Saved data entries:
________________________________________

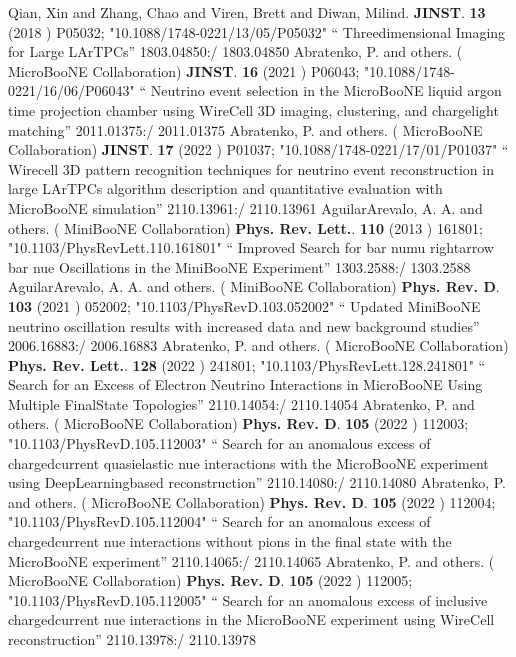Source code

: \documentclass{article}
\begin{document}
\begin{thebibliography}{99}
  Qian, Xin and Zhang, Chao and Viren, Brett and Diwan, Milind. {\bf  JINST}. {\bf  13} (2018 )  P05032;  "10.1088/1748-0221/13/05/P05032" `` Threedimensional Imaging for Large LArTPCs'' 1803.04850:/ 1803.04850
  Abratenko, P. and others. ( MicroBooNE Collaboration) {\bf  JINST}. {\bf  16} (2021 )  P06043;  "10.1088/1748-0221/16/06/P06043" `` Neutrino event selection in the MicroBooNE liquid argon time projection chamber using WireCell 3D imaging, clustering, and chargelight matching'' 2011.01375:/ 2011.01375
  Abratenko, P. and others. ( MicroBooNE Collaboration) {\bf  JINST}. {\bf  17} (2022 )  P01037;  "10.1088/1748-0221/17/01/P01037" `` Wirecell 3D pattern recognition techniques for neutrino event reconstruction in large LArTPCs algorithm description and quantitative evaluation with MicroBooNE simulation'' 2110.13961:/ 2110.13961
  AguilarArevalo, A. A. and others. ( MiniBooNE Collaboration) {\bf  Phys. Rev. Lett.}. {\bf  110} (2013 )  161801;  "10.1103/PhysRevLett.110.161801" `` Improved Search for bar numu rightarrow bar nue Oscillations in the MiniBooNE Experiment'' 1303.2588:/ 1303.2588
  AguilarArevalo, A. A. and others. ( MiniBooNE Collaboration) {\bf  Phys. Rev. D}. {\bf  103} (2021 )  052002;  "10.1103/PhysRevD.103.052002" `` Updated MiniBooNE neutrino oscillation results with increased data and new background studies'' 2006.16883:/ 2006.16883
  Abratenko, P. and others. ( MicroBooNE Collaboration) {\bf  Phys. Rev. Lett.}. {\bf  128} (2022 )  241801;  "10.1103/PhysRevLett.128.241801" `` Search for an Excess of Electron Neutrino Interactions in MicroBooNE Using Multiple FinalState Topologies'' 2110.14054:/ 2110.14054
  Abratenko, P. and others. ( MicroBooNE Collaboration) {\bf  Phys. Rev. D}. {\bf  105} (2022 )  112003;  "10.1103/PhysRevD.105.112003" `` Search for an anomalous excess of chargedcurrent quasielastic nue interactions with the MicroBooNE experiment using DeepLearningbased reconstruction'' 2110.14080:/ 2110.14080
  Abratenko, P. and others. ( MicroBooNE Collaboration) {\bf  Phys. Rev. D}. {\bf  105} (2022 )  112004;  "10.1103/PhysRevD.105.112004" `` Search for an anomalous excess of chargedcurrent nue interactions without pions in the final state with the MicroBooNE experiment'' 2110.14065:/ 2110.14065
  Abratenko, P. and others. ( MicroBooNE Collaboration) {\bf  Phys. Rev. D}. {\bf  105} (2022 )  112005;  "10.1103/PhysRevD.105.112005" `` Search for an anomalous excess of inclusive chargedcurrent nue interactions in the MicroBooNE experiment using WireCell reconstruction'' 2110.13978:/ 2110.13978

\end{thebibliography}
\end{document}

________________________________________

◆ **Task brief**: Return the data exactly as it stands, minus the pictures.

◆ **Answer to this problem**:
Source code

: \documentclass{article}
\begin{document}
\begin{thebibliography}{99}
  Qian, Xin and Zhang, Chao and Viren, Brett and Diwan, Milind. {\bf  JINST}. {\bf  13} (2018 )  P05032;  "10.1088/1748-0221/13/05/P05032" `` Threedimensional Imaging for Large LArTPCs'' 1803.04850:/ 1803.04850
  Abratenko, P. and others. ( MicroBooNE Collaboration) {\bf  JINST}. {\bf  16} (2021 )  P06043;  "10.1088/1748-0221/16/06/P06043" `` Neutrino event selection in the MicroBooNE liquid argon time projection chamber using WireCell 3D imaging, clustering, and chargelight matching'' 2011.01375:/ 2011.01375
  Abratenko, P. and others. ( MicroBooNE Collaboration) {\bf  JINST}. {\bf  17} (2022 )  P01037;  "10.1088/1748-0221/17/01/P01037" `` Wirecell 3D pattern recognition techniques for neutrino event reconstruction in large LArTPCs algorithm description and quantitative evaluation with MicroBooNE simulation'' 2110.13961:/ 2110.13961
  AguilarArevalo, A. A. and others. ( MiniBooNE Collaboration) {\bf  Phys. Rev. Lett.}. {\bf  110} (2013 )  161801;  "10.1103/PhysRevLett.110.161801" `` Improved Search for bar numu rightarrow bar nue Oscillations in the MiniBooNE Experiment'' 1303.2588:/ 1303.2588
  AguilarArevalo, A. A. and others. ( MiniBooNE Collaboration) {\bf  Phys. Rev. D}. {\bf  103} (2021 )  052002;  "10.1103/PhysRevD.103.052002" `` Updated MiniBooNE neutrino oscillation results with increased data and new background studies'' 2006.16883:/ 2006.16883
  Abratenko, P. and others. ( MicroBooNE Collaboration) {\bf  Phys. Rev. Lett.}. {\bf  128} (2022 )  241801;  "10.1103/PhysRevLett.128.241801" `` Search for an Excess of Electron Neutrino Interactions in MicroBooNE Using Multiple FinalState Topologies'' 2110.14054:/ 2110.14054
  Abratenko, P. and others. ( MicroBooNE Collaboration) {\bf  Phys. Rev. D}. {\bf  105} (2022 )  112003;  "10.1103/PhysRevD.105.112003" `` Search for an anomalous excess of chargedcurrent quasielastic nue interactions with the MicroBooNE experiment using DeepLearningbased reconstruction'' 2110.14080:/ 2110.14080
  Abratenko, P. and others. ( MicroBooNE Collaboration) {\bf  Phys. Rev. D}. {\bf  105} (2022 )  112004;  "10.1103/PhysRevD.105.112004" `` Search for an anomalous excess of chargedcurrent nue interactions without pions in the final state with the MicroBooNE experiment'' 2110.14065:/ 2110.14065
  Abratenko, P. and others. ( MicroBooNE Collaboration) {\bf  Phys. Rev. D}. {\bf  105} (2022 )  112005;  "10.1103/PhysRevD.105.112005" `` Search for an anomalous excess of inclusive chargedcurrent nue interactions in the MicroBooNE experiment using WireCell reconstruction'' 2110.13978:/ 2110.13978

\end{thebibliography}
\end{document}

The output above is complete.